If the United Church of Christ were indeed to be a church of “open ideas, extravagant welcome and evangelical courage” it would be a phenomena worthy of great joy. Sadly this is not the reality. The leadership and consequently the growing ethos in the United Church of Christ presses for conformity to a rigid ideology that affirms pansexual behavior as normative and systemically rejects the faith of what has come to be known as ECOT members, those who hold evangelical, conservative, orthodox or traditional Christian convictions. In what is increasingly referred to as the new fundamentalism of the left in the UCC, members who do not ascribe to the denomination’s doctrine of “open and affirming” are, in many settings of the national church, seminaries, conferences, camps and pastoral placements institutionally prohibited from being hired, holding office or serving in ministry.

 

A growing emphasis on conformity to “progressive” ideology has alienated many minority members in the United Church of Christ and has over recent years reversed efforts to have the UCC become authentically multi-racial.
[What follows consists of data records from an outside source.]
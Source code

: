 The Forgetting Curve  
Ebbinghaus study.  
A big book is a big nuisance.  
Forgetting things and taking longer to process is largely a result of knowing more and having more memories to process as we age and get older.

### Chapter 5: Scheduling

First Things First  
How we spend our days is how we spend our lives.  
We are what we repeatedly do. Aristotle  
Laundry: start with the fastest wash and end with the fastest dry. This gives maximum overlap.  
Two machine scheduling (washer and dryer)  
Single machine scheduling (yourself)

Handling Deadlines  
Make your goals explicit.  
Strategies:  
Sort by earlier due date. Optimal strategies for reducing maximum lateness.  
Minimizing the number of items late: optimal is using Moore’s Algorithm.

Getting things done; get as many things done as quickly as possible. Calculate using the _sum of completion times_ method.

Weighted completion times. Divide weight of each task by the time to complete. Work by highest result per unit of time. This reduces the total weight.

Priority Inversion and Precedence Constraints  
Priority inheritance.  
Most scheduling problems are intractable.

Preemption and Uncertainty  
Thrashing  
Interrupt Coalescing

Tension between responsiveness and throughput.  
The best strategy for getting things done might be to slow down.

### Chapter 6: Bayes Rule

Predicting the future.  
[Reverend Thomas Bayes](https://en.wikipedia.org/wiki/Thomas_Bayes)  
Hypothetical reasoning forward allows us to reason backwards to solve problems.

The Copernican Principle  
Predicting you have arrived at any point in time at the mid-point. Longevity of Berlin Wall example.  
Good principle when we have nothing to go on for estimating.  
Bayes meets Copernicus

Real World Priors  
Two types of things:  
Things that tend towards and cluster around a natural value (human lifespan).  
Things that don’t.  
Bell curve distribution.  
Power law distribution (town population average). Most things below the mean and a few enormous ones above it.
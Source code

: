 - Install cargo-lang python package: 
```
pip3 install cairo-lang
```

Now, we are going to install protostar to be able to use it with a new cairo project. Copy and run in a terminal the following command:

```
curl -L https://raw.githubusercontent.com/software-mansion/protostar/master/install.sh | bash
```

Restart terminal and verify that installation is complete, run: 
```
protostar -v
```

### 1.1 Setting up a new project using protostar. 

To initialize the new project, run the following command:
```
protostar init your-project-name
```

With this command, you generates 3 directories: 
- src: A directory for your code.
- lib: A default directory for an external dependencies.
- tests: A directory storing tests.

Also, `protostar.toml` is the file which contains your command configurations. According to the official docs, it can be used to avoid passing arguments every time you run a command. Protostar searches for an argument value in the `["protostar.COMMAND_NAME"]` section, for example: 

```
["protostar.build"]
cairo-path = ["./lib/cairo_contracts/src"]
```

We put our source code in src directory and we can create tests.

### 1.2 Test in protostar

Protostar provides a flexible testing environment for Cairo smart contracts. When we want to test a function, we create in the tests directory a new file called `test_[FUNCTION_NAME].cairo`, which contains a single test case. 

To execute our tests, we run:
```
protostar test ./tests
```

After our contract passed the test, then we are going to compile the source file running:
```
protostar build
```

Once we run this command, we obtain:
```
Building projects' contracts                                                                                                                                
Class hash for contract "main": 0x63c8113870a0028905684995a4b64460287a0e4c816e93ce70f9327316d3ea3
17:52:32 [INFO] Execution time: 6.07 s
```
In 2004, a group of African American UCC pastors objecting to having their association coerced to accept the pansexual agenda, issued a “memorandum” which concluded, “This arrogant abuse of power by the leadership of a predominantly white denomination raises grave racial implications for its black constituency. This abuse of power dismantles the basis of union between the black and white members of the United Church of Christ.”  Since this memorandum received little if any positive response, a significant number of African American congregations have left the UCC. In 2005, in reaction to the UCC rejection of the Biblical view of marriage between one man and one woman, the entire Puerto Rico Conference left the UCC en masse. Rather than respond with humility, UCC President John Thomas communicated divisively to congregations in the Puerto Rico Conference that they could leave their conference to stay with the UCC.

 

Instead of the diversity being advertised, John Thomas has joined other denominational officials in concocting and embracing a conspiracy theory to demonize their critics with the claim that grassroots ECOT movements are manufactured by outside right wing extremists with sinister intent. In reality these renewal groups have been transparent about their origins, agenda, associations and grassroots member funding and seek to grow and sustain churches within the United Church of Christ. The UCC is in truth an aging, white, liberal, and increasingly exclusive denomination that has lost members and churches every year since 1963.

 

For the United Church of Christ which only came into existence in 1957, to claim for its own the glorious witness of those Christian before us who acted on the gospel of Jesus Christ for such social transformation as the abolition of slavery, is hubris that offends history. Many of the positions taken by the United Church of Christ would be profoundly offensive to Christians who went before us. We can only dream of a UCC that lives what it is advertising in the New York Times.